7

Lets consider this small example:

df1<- data.frame(A=c(1,NA,"pvalue",0.0003),B=c(0.5,7,"I destroy","numbers all day"),stringsAsFactors = T)

Write file:

openxlsx::write.xlsx(df1,"Test.xlsx")

In my resulting excel file, 1 and 7 are text cells. Excel has the "intuition" that they are numbers stored as text. I can convert them by hand.

How can I convert those "flagged" values automatically to numbers from inside R?

In the "What I want" I have by hand converted the TEXT into Numbers. It's an option behind the "green triangle" in the "What I get" Part (red arrows).

enter image description here

@Roland's comment: Rearranging as list does not work.

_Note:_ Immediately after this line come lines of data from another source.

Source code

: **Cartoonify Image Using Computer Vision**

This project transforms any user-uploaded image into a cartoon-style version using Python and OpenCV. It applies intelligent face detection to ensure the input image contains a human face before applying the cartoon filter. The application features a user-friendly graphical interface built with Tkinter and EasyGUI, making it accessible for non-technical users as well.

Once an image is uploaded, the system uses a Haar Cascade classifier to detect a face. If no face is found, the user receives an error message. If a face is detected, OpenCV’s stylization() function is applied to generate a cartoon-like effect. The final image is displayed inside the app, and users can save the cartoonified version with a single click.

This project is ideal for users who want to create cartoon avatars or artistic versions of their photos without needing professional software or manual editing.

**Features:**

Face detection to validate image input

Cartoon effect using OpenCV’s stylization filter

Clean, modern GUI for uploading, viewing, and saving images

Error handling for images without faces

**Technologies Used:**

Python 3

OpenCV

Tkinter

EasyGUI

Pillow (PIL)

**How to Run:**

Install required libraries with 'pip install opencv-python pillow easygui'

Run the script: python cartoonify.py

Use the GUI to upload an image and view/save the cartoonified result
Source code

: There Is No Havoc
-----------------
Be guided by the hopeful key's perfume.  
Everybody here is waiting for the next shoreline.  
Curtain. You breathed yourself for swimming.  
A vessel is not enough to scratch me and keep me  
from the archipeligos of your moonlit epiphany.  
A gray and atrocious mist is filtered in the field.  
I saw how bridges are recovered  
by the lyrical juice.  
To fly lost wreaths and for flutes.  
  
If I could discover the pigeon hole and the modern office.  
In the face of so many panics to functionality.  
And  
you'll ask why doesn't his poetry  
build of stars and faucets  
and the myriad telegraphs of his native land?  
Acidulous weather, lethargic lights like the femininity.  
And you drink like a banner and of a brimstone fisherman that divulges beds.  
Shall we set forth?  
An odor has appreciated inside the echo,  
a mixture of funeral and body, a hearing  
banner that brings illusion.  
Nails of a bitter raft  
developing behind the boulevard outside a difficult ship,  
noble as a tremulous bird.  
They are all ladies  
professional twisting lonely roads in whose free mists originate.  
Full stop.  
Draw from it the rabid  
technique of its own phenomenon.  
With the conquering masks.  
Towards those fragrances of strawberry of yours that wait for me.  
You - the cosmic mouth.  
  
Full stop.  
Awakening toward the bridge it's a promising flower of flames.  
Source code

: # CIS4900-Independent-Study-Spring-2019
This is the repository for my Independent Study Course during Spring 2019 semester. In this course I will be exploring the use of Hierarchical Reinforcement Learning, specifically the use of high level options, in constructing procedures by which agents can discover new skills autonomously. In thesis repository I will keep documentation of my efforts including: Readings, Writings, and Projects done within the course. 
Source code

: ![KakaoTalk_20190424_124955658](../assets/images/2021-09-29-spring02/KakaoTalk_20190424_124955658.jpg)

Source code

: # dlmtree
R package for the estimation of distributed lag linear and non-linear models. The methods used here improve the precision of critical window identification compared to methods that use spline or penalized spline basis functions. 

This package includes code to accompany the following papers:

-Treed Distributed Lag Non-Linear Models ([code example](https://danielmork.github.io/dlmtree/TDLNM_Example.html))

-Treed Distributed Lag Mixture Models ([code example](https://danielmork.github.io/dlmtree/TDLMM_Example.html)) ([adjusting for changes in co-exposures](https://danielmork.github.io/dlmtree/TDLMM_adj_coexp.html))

df1<- as.data.frame(cbind(A=list(1,NA_real_,"pvalue",0.0003),B=list(0.5,7,"I destroy","numbers all day")))
openxlsx::write.xlsx(df1,"Test2.xlsx")
Andre Elrico
  • 8,959
  • 1
  • 37
  • 61
  • You will not be able to convert the 1 and 7 to numbers since they are in a `char` variable – SmitM Aug 27 '18 at 13:58
  • maybe I can setup my df1 differently. – Andre Elrico Aug 27 '18 at 14:01
  • I think you would need to make sure that the columns always contain the same data type. This means store all the numbers in one column and the text in another one. – hannes101 Aug 27 '18 at 14:02
  • That is not possible. Its for an report formatting is important and a mix von num and char is needed. – Andre Elrico Aug 27 '18 at 14:05
  • If it's just for reporting and not calculations, why does it matter if it's character or numeric format, as long as the numbers shown are correct, no? – acylam Aug 27 '18 at 14:09
  • 1
    Maybe I was not precise with the word "report". Its an output I deliver, that should look nice and have meaningful cell types and others can directly continue on working. – Andre Elrico Aug 27 '18 at 14:12
  • 2
    In a data.frame each column can hold only exactly one data type. If that doesn't work for you, you can't use a data.frame. You could use a list of lists instead (which is not nearly as convenient). I agree with the comment above, rearrange your data. Data analysis and data reporting are two distinct tasks. You can't let the latter limit how you do the former. – Roland Aug 27 '18 at 14:17
  • You should probably just use a "tidy" data.frame and write some kind of report generator that transfers the data to Excel in the desired arrangement. – Roland Aug 27 '18 at 14:18
  • Instead of writing the data with write.xlsx in one go, start using writeData. Then you can specify where the data on the sheet needs to go and if you read the formatting vignette you can format those individual sections to your own taste. But as @Roland says, you should work in a tidy format, because if you transfer character numbers to excel you can't transform them to numbers except in excel. – phiver Aug 27 '18 at 14:32
  • A nice article about working with excel in R can be found here: https://www.r-bloggers.com/writing-from-r-to-excel-with-xlsx/ . As you can see, you can format each cell seperately. If it is always the same format that you need, it might be a good idea to give it a try. – Arno Aug 27 '18 at 15:15

3 Answers3

4

I wrote a small piece of code following the suggestions of @Roland and @phiver. It starts with a tidy data.frame (to preserve the data type of each cell) and save values one by one:

library(openxlsx)
df1<- as.data.frame(cbind(A=list(1,NA_real_,"pvalue",0.0003),B=list(0.5,7,"I destroy","numbers all day")))

wb <- createWorkbook()
sheet.name <- 'test'
addWorksheet(wb, sheet.name)

for(i in seq_along(df1)){
    writeData(wb, sheet = sheet.name, names(df1)[i], startCol = i, startRow = 1)
    icol <- df1[[i]]
    for(j in seq_along(icol)){
        x <- icol[[j]]
        writeData(wb, sheet = sheet.name, x, startCol = i, startRow = j + 1)
    }
}
saveWorkbook(wb, file = "Test.xlsx")

enter image description here

Hope this works for your data.

mt1022
  • 15,027
  • 4
  • 36
  • 59
3

thanks @mt1022 added the validator to let 000123 stay 000123 in the helpers function part

A solution that can do what openxlsx::write.xlsx() can do + "finding meaningful types".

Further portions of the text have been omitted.